* _Problem details_: Produce word for word the lines of the data below running from the one that has "Some of the" to the one that has "at minimum relay", inclusive, and no others.
*** Source material ***
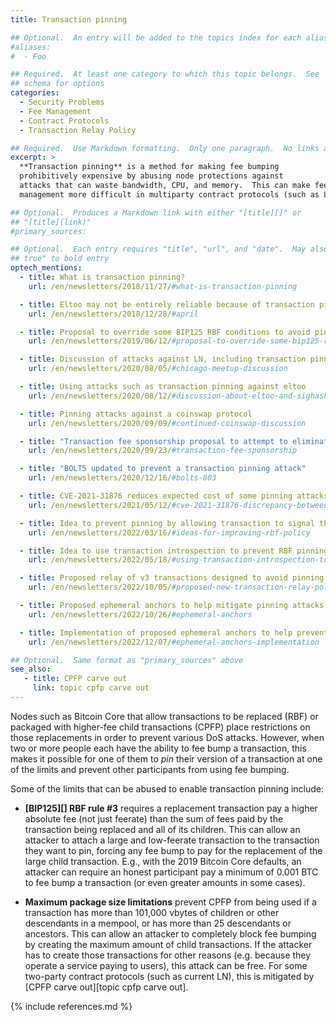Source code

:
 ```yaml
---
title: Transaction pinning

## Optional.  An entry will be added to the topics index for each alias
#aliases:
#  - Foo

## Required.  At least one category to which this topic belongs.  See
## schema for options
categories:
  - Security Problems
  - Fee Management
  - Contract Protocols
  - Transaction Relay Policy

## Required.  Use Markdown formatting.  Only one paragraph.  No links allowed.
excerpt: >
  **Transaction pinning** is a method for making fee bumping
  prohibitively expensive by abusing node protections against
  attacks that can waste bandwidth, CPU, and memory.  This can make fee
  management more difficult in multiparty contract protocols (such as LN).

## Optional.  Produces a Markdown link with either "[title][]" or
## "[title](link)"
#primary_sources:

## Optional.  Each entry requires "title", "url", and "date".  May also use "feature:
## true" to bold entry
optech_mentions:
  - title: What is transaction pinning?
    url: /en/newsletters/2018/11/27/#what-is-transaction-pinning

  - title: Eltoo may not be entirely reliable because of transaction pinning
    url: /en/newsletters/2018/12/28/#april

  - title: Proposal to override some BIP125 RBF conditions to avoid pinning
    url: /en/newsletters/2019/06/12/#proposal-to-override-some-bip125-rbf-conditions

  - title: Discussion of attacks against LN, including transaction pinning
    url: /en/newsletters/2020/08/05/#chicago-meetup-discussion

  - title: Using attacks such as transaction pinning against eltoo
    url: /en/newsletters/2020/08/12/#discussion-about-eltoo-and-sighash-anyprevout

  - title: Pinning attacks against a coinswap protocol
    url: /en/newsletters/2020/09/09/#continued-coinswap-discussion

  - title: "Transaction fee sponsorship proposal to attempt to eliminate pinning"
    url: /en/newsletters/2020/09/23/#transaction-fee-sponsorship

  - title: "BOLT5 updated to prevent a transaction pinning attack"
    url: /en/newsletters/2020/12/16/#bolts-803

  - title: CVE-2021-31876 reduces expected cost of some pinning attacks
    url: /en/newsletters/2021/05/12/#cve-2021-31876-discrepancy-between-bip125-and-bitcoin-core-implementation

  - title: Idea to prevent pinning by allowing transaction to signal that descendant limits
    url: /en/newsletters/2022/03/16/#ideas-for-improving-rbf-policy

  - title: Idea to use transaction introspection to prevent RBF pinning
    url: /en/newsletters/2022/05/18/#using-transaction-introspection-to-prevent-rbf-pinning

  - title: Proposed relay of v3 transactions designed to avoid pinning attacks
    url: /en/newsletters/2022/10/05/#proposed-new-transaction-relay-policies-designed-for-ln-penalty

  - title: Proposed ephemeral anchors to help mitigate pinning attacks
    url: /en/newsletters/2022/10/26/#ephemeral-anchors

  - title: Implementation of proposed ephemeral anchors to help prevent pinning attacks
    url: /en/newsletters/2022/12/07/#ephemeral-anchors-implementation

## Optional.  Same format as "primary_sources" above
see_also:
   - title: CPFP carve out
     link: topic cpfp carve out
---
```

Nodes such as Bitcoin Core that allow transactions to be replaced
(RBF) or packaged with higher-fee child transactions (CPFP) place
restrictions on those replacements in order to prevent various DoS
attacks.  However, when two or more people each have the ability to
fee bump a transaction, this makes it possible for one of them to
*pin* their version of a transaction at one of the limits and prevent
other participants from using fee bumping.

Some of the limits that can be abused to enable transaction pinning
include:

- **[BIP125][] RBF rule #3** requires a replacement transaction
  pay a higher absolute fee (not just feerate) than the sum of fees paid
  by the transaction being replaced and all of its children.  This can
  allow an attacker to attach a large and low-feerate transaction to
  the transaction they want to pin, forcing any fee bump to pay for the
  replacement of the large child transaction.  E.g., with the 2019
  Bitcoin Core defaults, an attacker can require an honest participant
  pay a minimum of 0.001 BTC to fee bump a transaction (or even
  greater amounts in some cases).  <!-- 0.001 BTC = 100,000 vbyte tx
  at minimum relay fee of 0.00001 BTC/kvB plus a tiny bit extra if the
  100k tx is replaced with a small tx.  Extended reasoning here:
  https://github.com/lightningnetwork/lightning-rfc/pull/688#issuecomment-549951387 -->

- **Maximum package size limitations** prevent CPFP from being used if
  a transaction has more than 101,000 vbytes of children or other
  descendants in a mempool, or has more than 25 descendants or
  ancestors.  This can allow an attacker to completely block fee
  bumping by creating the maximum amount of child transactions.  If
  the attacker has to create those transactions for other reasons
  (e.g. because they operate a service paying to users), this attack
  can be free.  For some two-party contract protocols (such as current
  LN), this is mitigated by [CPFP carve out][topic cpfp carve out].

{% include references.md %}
*** End of Source material ***
*** Source material ***
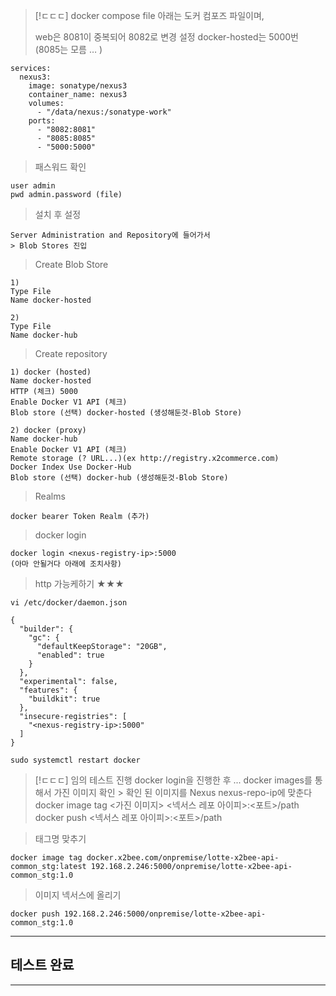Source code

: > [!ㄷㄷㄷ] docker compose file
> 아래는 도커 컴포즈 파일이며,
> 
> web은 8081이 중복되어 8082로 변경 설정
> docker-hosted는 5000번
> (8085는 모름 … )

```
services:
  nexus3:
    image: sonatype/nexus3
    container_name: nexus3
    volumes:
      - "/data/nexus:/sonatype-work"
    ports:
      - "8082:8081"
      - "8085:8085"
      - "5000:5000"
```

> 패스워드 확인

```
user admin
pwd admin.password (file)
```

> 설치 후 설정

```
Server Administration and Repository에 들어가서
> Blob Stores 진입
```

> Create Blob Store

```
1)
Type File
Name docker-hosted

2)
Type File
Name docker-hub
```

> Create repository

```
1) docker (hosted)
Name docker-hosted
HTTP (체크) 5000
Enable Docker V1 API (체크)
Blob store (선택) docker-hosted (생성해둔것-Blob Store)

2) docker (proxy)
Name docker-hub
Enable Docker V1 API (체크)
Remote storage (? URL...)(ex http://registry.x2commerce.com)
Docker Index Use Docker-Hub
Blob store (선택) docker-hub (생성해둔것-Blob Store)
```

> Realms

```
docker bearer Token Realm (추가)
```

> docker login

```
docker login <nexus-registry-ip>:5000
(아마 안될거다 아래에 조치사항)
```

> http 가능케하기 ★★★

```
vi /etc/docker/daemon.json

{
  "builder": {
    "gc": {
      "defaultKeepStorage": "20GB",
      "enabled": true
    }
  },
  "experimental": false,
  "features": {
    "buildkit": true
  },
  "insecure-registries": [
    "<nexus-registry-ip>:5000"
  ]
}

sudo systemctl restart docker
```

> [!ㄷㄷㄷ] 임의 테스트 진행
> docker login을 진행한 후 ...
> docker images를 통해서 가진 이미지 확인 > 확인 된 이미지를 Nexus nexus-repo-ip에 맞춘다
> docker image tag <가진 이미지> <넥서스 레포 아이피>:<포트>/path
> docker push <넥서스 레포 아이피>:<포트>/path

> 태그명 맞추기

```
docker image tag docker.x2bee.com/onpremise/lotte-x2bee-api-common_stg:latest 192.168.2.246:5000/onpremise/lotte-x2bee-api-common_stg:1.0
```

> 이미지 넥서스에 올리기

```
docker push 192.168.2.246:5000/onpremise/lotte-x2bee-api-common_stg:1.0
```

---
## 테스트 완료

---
*** End of Source material ***
* _Solution_:
Some of the limits that can be abused to enable transaction pinning
include:

- **[BIP125][] RBF rule #3** requires a replacement transaction
  pay a higher absolute fee (not just feerate) than the sum of fees paid
  by the transaction being replaced and all of its children.  This can
  allow an attacker to attach a large and low-feerate transaction to
  the transaction they want to pin, forcing any fee bump to pay for the
  replacement of the large child transaction.  E.g., with the 2019
  Bitcoin Core defaults, an attacker can require an honest participant
  pay a minimum of 0.001 BTC to fee bump a transaction (or even
  greater amounts in some cases).  <!-- 0.001 BTC = 100,000 vbyte tx
  at minimum relay fee of 0.00001 BTC/kvB plus a tiny bit extra if the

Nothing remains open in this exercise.